(Records contained in a dataset)
BEGIN

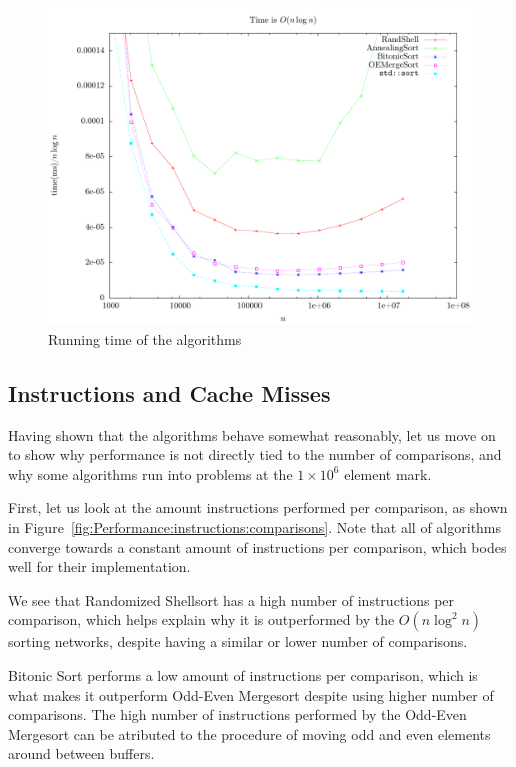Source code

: \begin{figure}
\center
\includegraphics[width=\textwidth]{graphs/Performance/nlogntime.pdf}
\caption{Running time of the algorithms}
\label{fig:Performance:time}
\end{figure}


\subsection{Instructions and Cache Misses}
\label{sec:PerformanceInstructions}

Having shown that the algorithms behave somewhat reasonably, let us move on to show why performance is not directly tied to the number of comparisons, and why some algorithms run into problems at the $1 \times 10^6$ element mark.

First, let us look at the amount instructions performed per comparison, as shown in Figure~\ref{fig:Performance:instructions:comparisons}.
Note that all of algorithms converge towards a constant amount of instructions per comparison, which bodes well for their implementation.

We see that Randomized Shellsort has a high number of instructions per comparison, which helps explain why it is outperformed by the $O (n \log^2 n)$ sorting networks, despite having a similar or lower number of comparisons.

Bitonic Sort performs a low amount of instructions per comparison, which is what makes it outperform Odd-Even Mergesort despite using higher number of comparisons. The high number of instructions performed by the Odd-Even Mergesort can be atributed to the procedure of moving odd and even elements around between buffers.

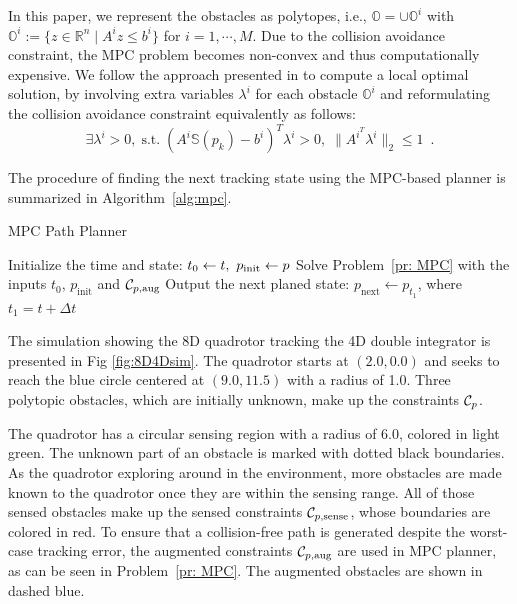 %
\begin{remark}
In this paper, we represent the obstacles as polytopes, i.e., $\mathbb{O} = \cup \mathbb{O}^{i}$ with $\mathbb{O}^{i}:= \{z\in\mathbb{R}^{n} \mid A^{i}z\leq b^{i}\}$ for $i = 1,\cdots ,M$. Due to the collision avoidance constraint, the MPC problem becomes non-convex and thus computationally expensive. We follow the approach presented in \cite{Zhang2017} to compute a local optimal solution, by involving extra variables $\lambda^{i}$ for each obstacle $\mathbb{O}^{i}$ and reformulating the collision avoidance constraint equivalently as follows: 
%
\begin{equation}
\exists \lambda^{i} >0, \; \mbox{s.t.} \; (A^{i} \mathbb{S}(p_k) - b^{i})^{T}\lambda^{i}  > 0, \; \|A^{i^{T}}\lambda^{i}\|_2\leq 1\enspace .
\end{equation}
%
\end{remark}
%
The procedure of finding the next tracking state using the MPC-based planner is summarized in Algorithm~\ref{alg:mpc}.
%
\begin{algorithm}	
	\caption{MPC Path Planner}
	\label{alg:mpc}
	\begin{algorithmic}[1]
 		\STATE Initialize the time and state: $t_0 \leftarrow t, \ p_{\text{init}} \leftarrow p$
			\STATE Solve Problem~\ref{pr: MPC} with the inputs $t_0$, $p_{\text{init}}$ and $\mathcal C_{p,\text{aug}}$
		\ENDIF
          \STATE Output the next planed state: $p_{\text{next}} \leftarrow p_{t_1}$, where $t_1 = t + \Delta t$
	\end{algorithmic}
\end{algorithm}

The simulation showing the 8D quadrotor tracking the 4D double integrator is presented in Fig \ref{fig:8D4Dsim}. The quadrotor starts at $(2.0,0.0)$ and seeks to reach the blue circle centered at $(9.0,11.5)$ with a radius of 1.0. Three polytopic obstacles, which are initially unknown, make up the constraints $\mathcal C_p$. 

The quadrotor has a circular sensing region with a radius of 6.0, colored in light green. The unknown part of an obstacle is marked with dotted black boundaries. As the quadrotor exploring around in the environment, more obstacles are made known to the quadrotor once they are within the sensing range. All of those sensed obstacles make up the sensed constraints $\mathcal C_{p,\text{sense}}$, whose boundaries are colored in red. To ensure that a collision-free path is generated despite the worst-case tracking error, the augmented constraints $\mathcal C_{p,\text{aug}}$ are used in MPC planner, as can be seen in Problem~\ref{pr: MPC}. The augmented obstacles are shown in dashed blue.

END

» Task to carry out
Return each line of the data where the word "procedure" appears.

» Response area
Bitonic Sort performs a low amount of instructions per comparison, which is what makes it outperform Odd-Even Mergesort despite using higher number of comparisons. The high number of instructions performed by the Odd-Even Mergesort can be atributed to the procedure of moving odd and even elements around between buffers.
The procedure of finding the next tracking state using the MPC-based planner is summarized in Algorithm~\ref{alg:mpc}.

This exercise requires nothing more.